• **EXERCISE AIM**: Print nothing except the lines of the listing below from the line with "- Fix a case" to the line with "### Builder", each exactly as written, both ends included.

• **SOURCE INFORMATION**:

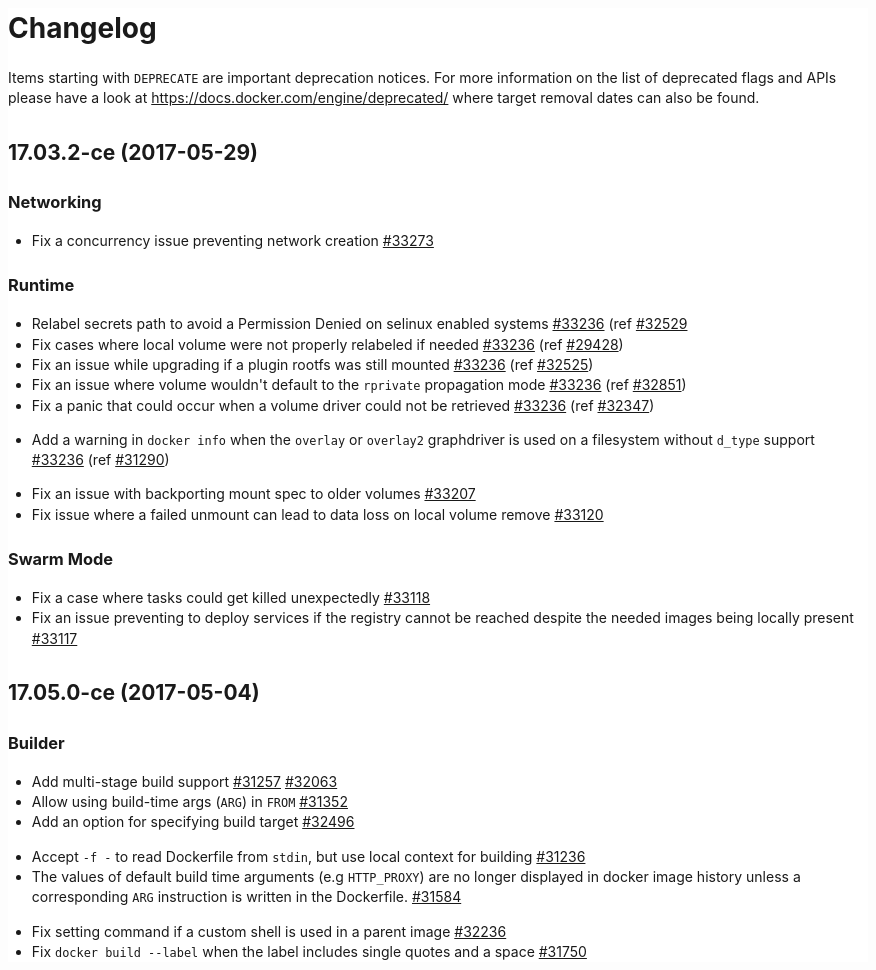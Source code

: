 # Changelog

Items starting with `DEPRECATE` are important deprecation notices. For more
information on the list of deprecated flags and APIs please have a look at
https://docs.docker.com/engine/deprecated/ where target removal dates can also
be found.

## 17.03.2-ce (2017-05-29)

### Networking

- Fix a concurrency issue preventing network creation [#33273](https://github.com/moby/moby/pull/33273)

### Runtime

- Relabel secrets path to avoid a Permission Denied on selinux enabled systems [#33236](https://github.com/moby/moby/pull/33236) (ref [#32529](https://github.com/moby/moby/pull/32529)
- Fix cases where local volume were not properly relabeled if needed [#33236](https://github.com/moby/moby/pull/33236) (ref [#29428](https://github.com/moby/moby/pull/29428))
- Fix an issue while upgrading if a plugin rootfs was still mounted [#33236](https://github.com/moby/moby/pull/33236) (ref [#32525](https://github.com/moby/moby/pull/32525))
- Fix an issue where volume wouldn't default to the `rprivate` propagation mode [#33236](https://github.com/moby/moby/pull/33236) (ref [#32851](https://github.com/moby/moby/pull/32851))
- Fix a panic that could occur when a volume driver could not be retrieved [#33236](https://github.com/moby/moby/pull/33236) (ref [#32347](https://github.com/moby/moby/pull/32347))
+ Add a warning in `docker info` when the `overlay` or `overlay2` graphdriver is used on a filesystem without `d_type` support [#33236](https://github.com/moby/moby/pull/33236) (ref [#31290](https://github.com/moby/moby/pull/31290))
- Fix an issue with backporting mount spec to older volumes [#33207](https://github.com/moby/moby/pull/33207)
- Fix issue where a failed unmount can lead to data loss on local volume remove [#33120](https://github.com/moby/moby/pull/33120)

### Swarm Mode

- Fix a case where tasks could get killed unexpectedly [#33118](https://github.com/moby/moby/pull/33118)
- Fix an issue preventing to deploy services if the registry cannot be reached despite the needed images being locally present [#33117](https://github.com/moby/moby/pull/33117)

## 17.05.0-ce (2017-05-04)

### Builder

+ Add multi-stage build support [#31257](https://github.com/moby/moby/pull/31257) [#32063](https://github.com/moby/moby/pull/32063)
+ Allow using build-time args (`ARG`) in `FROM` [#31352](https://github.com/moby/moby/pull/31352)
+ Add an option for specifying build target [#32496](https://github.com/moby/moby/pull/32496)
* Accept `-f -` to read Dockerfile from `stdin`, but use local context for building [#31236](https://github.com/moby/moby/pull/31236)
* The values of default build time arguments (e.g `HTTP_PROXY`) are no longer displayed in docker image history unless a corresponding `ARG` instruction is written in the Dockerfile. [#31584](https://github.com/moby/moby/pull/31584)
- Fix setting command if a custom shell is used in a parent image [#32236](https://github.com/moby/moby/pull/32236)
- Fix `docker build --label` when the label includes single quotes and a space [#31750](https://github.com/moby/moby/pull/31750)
--
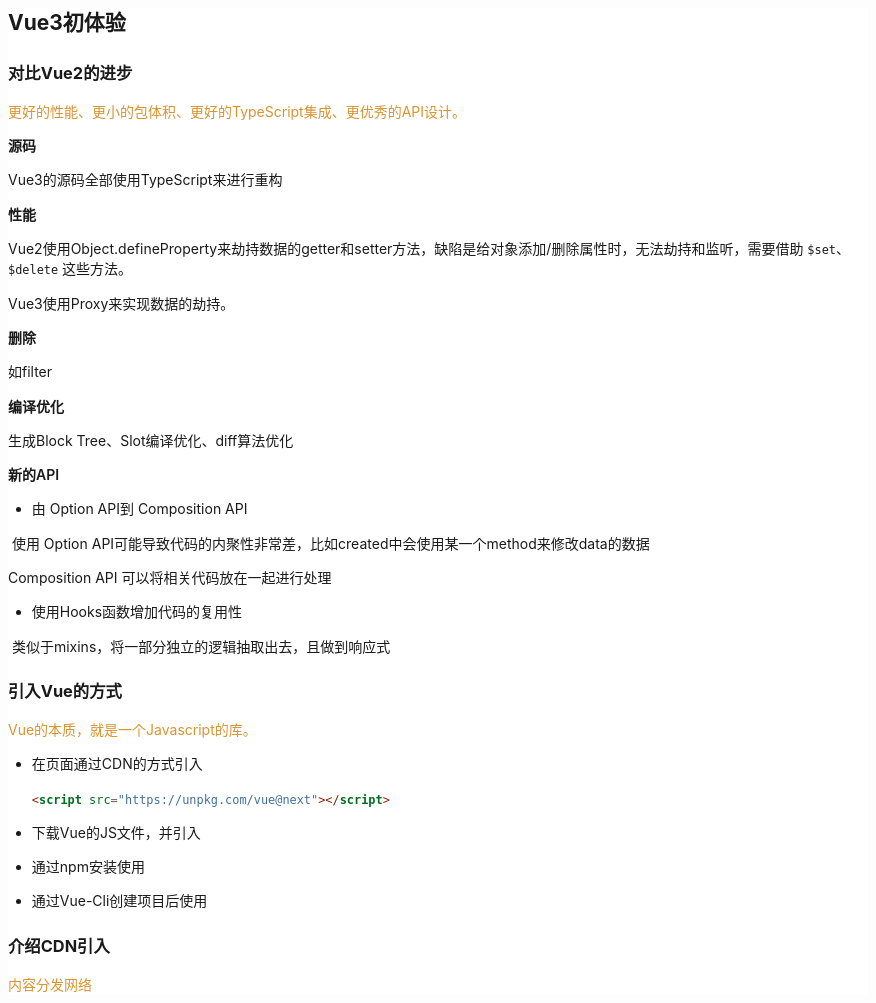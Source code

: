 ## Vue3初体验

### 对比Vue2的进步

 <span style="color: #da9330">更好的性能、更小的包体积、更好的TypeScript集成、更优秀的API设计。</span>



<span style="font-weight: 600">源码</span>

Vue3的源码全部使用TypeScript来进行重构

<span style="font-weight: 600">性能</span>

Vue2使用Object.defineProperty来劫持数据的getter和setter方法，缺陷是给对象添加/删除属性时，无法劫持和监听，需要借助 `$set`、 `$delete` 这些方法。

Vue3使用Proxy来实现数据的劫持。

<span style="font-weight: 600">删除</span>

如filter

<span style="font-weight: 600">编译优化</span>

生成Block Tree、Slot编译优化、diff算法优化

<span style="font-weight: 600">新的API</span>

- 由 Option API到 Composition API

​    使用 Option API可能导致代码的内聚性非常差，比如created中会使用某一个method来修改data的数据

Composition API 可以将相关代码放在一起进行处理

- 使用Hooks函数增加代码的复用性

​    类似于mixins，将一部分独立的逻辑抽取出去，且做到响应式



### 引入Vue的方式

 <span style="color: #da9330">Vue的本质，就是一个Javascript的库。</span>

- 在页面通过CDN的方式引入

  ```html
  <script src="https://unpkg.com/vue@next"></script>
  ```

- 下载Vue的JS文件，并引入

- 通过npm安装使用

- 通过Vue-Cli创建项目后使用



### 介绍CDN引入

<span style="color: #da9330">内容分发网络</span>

• **ANSWER SPACE**:
- Fix a case where tasks could get killed unexpectedly [#33118](https://github.com/moby/moby/pull/33118)
- Fix an issue preventing to deploy services if the registry cannot be reached despite the needed images being locally present [#33117](https://github.com/moby/moby/pull/33117)

## 17.05.0-ce (2017-05-04)

### Builder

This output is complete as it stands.